* Records shown:
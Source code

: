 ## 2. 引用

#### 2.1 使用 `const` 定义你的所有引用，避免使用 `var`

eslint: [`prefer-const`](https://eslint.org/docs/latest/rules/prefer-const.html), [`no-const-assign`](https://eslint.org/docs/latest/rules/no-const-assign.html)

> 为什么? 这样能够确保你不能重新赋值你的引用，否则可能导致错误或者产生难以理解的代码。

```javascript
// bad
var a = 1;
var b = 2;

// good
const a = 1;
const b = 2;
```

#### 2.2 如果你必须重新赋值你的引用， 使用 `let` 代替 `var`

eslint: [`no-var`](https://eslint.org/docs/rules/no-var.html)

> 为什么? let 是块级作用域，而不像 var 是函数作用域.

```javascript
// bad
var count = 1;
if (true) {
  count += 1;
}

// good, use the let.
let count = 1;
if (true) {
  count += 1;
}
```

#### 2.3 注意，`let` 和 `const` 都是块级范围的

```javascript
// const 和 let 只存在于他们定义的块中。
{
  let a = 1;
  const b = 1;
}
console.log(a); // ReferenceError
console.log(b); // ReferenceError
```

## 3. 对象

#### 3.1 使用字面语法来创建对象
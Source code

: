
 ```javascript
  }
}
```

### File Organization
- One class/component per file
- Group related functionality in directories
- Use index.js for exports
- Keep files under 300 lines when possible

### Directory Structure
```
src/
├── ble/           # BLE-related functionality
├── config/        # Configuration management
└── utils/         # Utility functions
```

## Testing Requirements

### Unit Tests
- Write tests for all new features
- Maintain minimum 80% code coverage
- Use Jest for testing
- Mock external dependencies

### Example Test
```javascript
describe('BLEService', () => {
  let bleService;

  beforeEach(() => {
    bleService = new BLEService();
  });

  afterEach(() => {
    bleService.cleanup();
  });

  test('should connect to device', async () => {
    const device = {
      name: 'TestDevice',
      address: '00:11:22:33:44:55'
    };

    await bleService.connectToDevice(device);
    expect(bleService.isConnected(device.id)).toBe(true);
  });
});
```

* Work task:
Your answer should consist of every line from the entries that holds "eslint".

* Answer to this problem:
eslint: [`prefer-const`](https://eslint.org/docs/latest/rules/prefer-const.html), [`no-const-assign`](https://eslint.org/docs/latest/rules/no-const-assign.html)
eslint: [`no-var`](https://eslint.org/docs/rules/no-var.html)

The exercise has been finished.